Gegensätzlicher können sie dabei gar nicht sein: Der weiße Superheld und sein schwarzer Gegenpart SUPER A. In einer Rauminstallation und einer Serie von Porträts greift Evil Knievel nicht nur Ideale der amerikanischen Gesellschaft auf, sondern fragt vielmehr nach unserer Identität schlechthin. In schonungsloser Weise konfrontiert er uns mit seinen Vorstellungen des Fremden und Andersartigen.
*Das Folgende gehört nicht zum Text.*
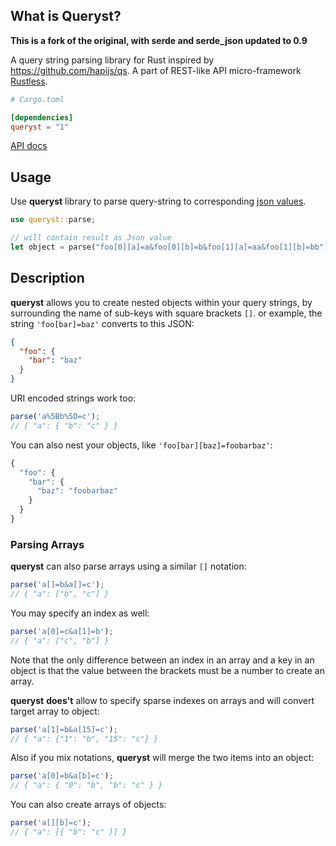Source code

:## What is Queryst?

**This is a fork of the original, with serde and serde_json updated to 0.9**

A query string parsing library for Rust inspired by https://github.com/hapijs/qs. A part of REST-like API micro-framework [Rustless].

```toml
# Cargo.toml

[dependencies]
queryst = "1"
```

[API docs](http://rustless.org/queryst/doc/queryst)

[Rustless]: https://github.com/rustless/rustless

## Usage

Use **queryst** library to parse query-string to corresponding [json values].

```rust
use queryst::parse;

// will contain result as Json value
let object = parse("foo[0][a]=a&foo[0][b]=b&foo[1][a]=aa&foo[1][b]=bb");
```

[json values]: https://github.com/serde-rs/json

## Description

**queryst** allows you to create nested objects within your query strings,
by surrounding the name of sub-keys with square brackets `[]`.
or example, the string `'foo[bar]=baz'` converts to this JSON:

```json
{
  "foo": {
    "bar": "baz"
  }
}
```

URI encoded strings work too:

```js
parse('a%5Bb%5D=c');
// { "a": { "b": "c" } }
```

You can also nest your objects, like `'foo[bar][baz]=foobarbaz'`:

```javascript
{
  "foo": {
    "bar": {
      "baz": "foobarbaz"
    }
  }
}
```

### Parsing Arrays

**queryst** can also parse arrays using a similar `[]` notation:

```javascript
parse('a[]=b&a[]=c');
// { "a": ["b", "c"] }
```

You may specify an index as well:

```javascript
parse('a[0]=c&a[1]=b');
// { "a": ["c", "b"] }
```

Note that the only difference between an index in an array and a key in an object is that the value between the brackets must be a number to create an array.

**queryst** **does't** allow to specify sparse indexes on arrays and will convert target array to object:

```javascript
parse('a[1]=b&a[15]=c');
// { "a": {"1": "b", "15": "c"} }
```

Also if you mix notations, **queryst** will merge the two items into an object:

```javascript
parse('a[0]=b&a[b]=c');
// { "a": { "0": "b", "b": "c" } }
```

You can also create arrays of objects:

```javascript
parse('a[][b]=c');
// { "a": [{ "b": "c" }] }
```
Mit der Ausstellung "Super A" eröffnet der Kunstverein sein Jahresprogramm 2006 unter dem Titel "In Szene gesetzt". In fünf Ausstellungen und begleitenden Veranstaltungen werden unterschiedliche Strategien künstlerischer Inszenierungen zur Diskussion gestellt. So geht es unter anderem um Themen wie die Inszenierung von Superstars, die Reflexion von Selbstinszenierungen, filmische Inszenierungen oder die Inszenierung von sozialem Stadtraum. Bei allen diesen Veranstaltungen stehen die Bühnen selbst, die diesen Inszenierungen Raum bieten, im Vordergrund und werden gleichsam "in Szene gesetzt".
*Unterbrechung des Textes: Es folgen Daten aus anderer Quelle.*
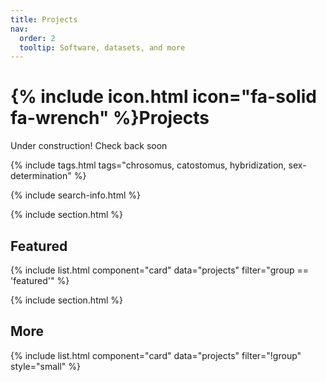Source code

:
 ```yaml
---
title: Projects
nav:
  order: 2
  tooltip: Software, datasets, and more
---
```


# {% include icon.html icon="fa-solid fa-wrench" %}Projects

Under construction! Check back soon

{% include tags.html tags="chrosomus, catostomus, hybridization, sex-determination" %}

{% include search-info.html %}

{% include section.html %}

## Featured

{% include list.html component="card" data="projects" filter="group == 'featured'" %}

{% include section.html %}

## More

{% include list.html component="card" data="projects" filter="!group" style="small" %}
20.4.06 – 18.6.06, Einzelausstellung

Viola Yesiltac: In rest of the room

Die Künstlerin Viola Yesiltac (*1975 in Hannover, lebt in London) erwarb 2005 ihr Diplom an der Hochschule f. Bildende Künste in Braunschweig bei Marina Abramovic. Anschließend nahm sie ihr MA-Studium am Royal College of Art in London / Abt. Fotografie auf, für das sie kürzlich das DAAD-Stipendium erhielt. In ihrer ehemaligen Heimatstadt Langenhagen zeigt der Kunstverein die erste institutionelle Einzelausstellung von Viola Yesiltac in Deutschland.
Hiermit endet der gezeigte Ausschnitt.